Aleppo offensive causes mass Syrian exodus

  • 06/02/2016
Aleppo offensive causes mass Syrian exodus

By John Davison

Tens of thousands of Syrians have fled an intensifying Russian assault around Aleppo, and aid workers say they fear the city which once held two million people could soon fall under a full government siege.

Iran on Friday (local time) reported one of its generals was killed on the front line assisting government forces, direct confirmation of the role Tehran is playing along with Moscow in what appears to be one of the most ambitious offensives in five years of civil war.

The government assault around Aleppo, and advances in the south of the country, helped to torpedo peace talks this week in Geneva.

President Bashar al-Assad's forces and their allies are making a new bid to achieve victory on the battlefield after Russia's intervention ended months of stalemate.

The last 24 hours saw government troops and their Lebanese and Iranian allies fully encircle the countryside north of Aleppo and cut off the main supply route linking the city - Syria's largest before the war - to Turkey.

Ankara said it suspected the aim was to starve the population into submission.

Aleppo would be the biggest strategic prize in years for Assad's government in a conflict that has killed at least 250,000 people and driven 11 million from their homes.

Video footage showed thousands of people, mostly women, children and the elderly, massing at the Bab al-Salam border crossing.
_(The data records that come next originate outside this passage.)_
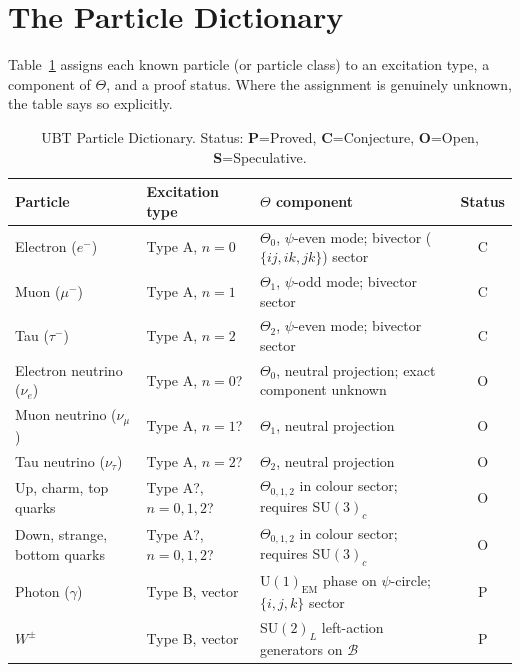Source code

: \documentclass[12pt,a4paper]{article}
\theoremstyle{remark}
\newcommand{\B}{\mathcal{B}}
\begin{document}
\section{The Particle Dictionary}
\label{sec:dict}

Table~\ref{tab:dict} assigns each known particle (or particle class) to an
excitation type, a component of $\Theta$, and a proof status.  Where the
assignment is genuinely unknown, the table says so explicitly.

\begin{table}[htbp]
\centering
\caption{UBT Particle Dictionary. Status: \textbf{P}=Proved,
  \textbf{C}=Conjecture, \textbf{O}=Open, \textbf{S}=Speculative.}
\label{tab:dict}
\renewcommand{\arraystretch}{1.35}
\begin{tabular}{>{\raggedright}p{3.2cm}
                >{\raggedright}p{2.8cm}
                >{\raggedright}p{4.8cm}
                c}
\toprule
\textbf{Particle} & \textbf{Excitation type} & \textbf{$\Theta$ component} & \textbf{Status} \\
\midrule
Electron ($e^-$)
  & Type A, $n=0$
  & $\Theta_0$, $\psi$-even mode; bivector ($\{ij,ik,jk\}$) sector
  & C \\
Muon ($\mu^-$)
  & Type A, $n=1$
  & $\Theta_1$, $\psi$-odd mode; bivector sector
  & C \\
Tau ($\tau^-$)
  & Type A, $n=2$
  & $\Theta_2$, $\psi$-even mode; bivector sector
  & C \\
Electron neutrino ($\nu_e$)
  & Type A, $n=0$?
  & $\Theta_0$, neutral projection; exact component unknown
  & O \\
Muon neutrino ($\nu_\mu$)
  & Type A, $n=1$?
  & $\Theta_1$, neutral projection
  & O \\
Tau neutrino ($\nu_\tau$)
  & Type A, $n=2$?
  & $\Theta_2$, neutral projection
  & O \\
Up, charm, top quarks
  & Type A?, $n=0,1,2$?
  & $\Theta_{0,1,2}$ in colour sector; requires SU$(3)_c$
  & O \\
Down, strange, bottom quarks
  & Type A?, $n=0,1,2$?
  & $\Theta_{0,1,2}$ in colour sector; requires SU$(3)_c$
  & O \\
Photon ($\gamma$)
  & Type B, vector
  & U$(1)_{\mathrm{EM}}$ phase on $\psi$-circle; $\{i,j,k\}$ sector
  & P \\
$W^\pm$
  & Type B, vector
  & SU$(2)_L$ left-action generators on $\B$
  & P \\

\end{tabular}
\end{table}
\end{document}
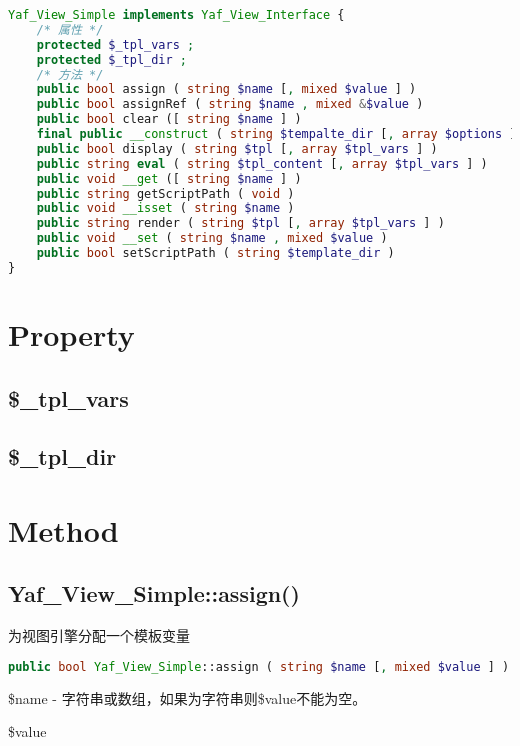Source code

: \begin{lstlisting}[language=PHP]
Yaf_View_Simple implements Yaf_View_Interface {
    /* 属性 */
    protected $_tpl_vars ;
    protected $_tpl_dir ;
    /* 方法 */
    public bool assign ( string $name [, mixed $value ] )
    public bool assignRef ( string $name , mixed &$value )
    public bool clear ([ string $name ] )
    final public __construct ( string $tempalte_dir [, array $options ] )
    public bool display ( string $tpl [, array $tpl_vars ] )
    public string eval ( string $tpl_content [, array $tpl_vars ] )
    public void __get ([ string $name ] )
    public string getScriptPath ( void )
    public void __isset ( string $name )
    public string render ( string $tpl [, array $tpl_vars ] )
    public void __set ( string $name , mixed $value )
    public bool setScriptPath ( string $template_dir )
}
\end{lstlisting}

\section{Property}


\subsection{\$\_tpl\_vars}


\subsection{\$\_tpl\_dir}


\section{Method}


\subsection{Yaf\_View\_Simple::assign()}

为视图引擎分配一个模板变量

\begin{lstlisting}[language=PHP]
public bool Yaf_View_Simple::assign ( string $name [, mixed $value ] )
\end{lstlisting}

\begin{compactitem}
\item \$name - 字符串或数组，如果为字符串则\$value不能为空。

\item \$value
\end{compactitem}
Men carried luggage on top of their heads, and the elderly and those unable to walk were brought in wheelchairs.

Some women sat on the side of the road holding babies and awaited to be allowed into Turkey.

"It feels like a siege of Aleppo is about to begin," said David Evans, Middle East program director for the US aid agency Mercy Corps, which said the most direct humanitarian route to Aleppo had been severed.

The leader of a prominent rebel group active in northwestern Syria confirmed that government-allied forces were tightening their grip on the northern Aleppo countryside, and that heavy Russian bombing carried on unabated.

"The Russian (air) cover continues night and day, there were more than 250 air strikes on this area in one day," Hassan Haj Ali, head of Liwa Suqour al-Jabal, a group that fights under the umbrella of the Free Syrian Army, told Reuters.

"The regime is now trying to expand the area it has taken control of ... Now the northern countryside (of Aleppo) is totally encircled, and the humanitarian situation is very difficult," he said.

The Syrian army and its allies broke a three-year rebel siege of two Shi'ite towns in Aleppo province on Wednesday, cutting off a major supply line from Turkey to Aleppo.

Aleppo, Syria's commercial hub, has been divided for years between a section under government control and areas that are in the grip of rebels.

Much of Aleppo, including a UNESCO heritage old city, is largely in ruins.

Iran's semi-official Tasnim news agency said Revolutionary Guard Corps Brigadier-General Mohsen Ghajarian has been killed in Aleppo province, as had six Iranian volunteer militiamen.

The five-year civil war pits a government led by Assad, a member of the Alawite sect derived from Shi'ite Islam, against a range of insurgents who are mainly Sunni Muslims, backed by Saudi Arabia, other Arab states and Turkey.

Western countries have also lined up in opposition to Assad.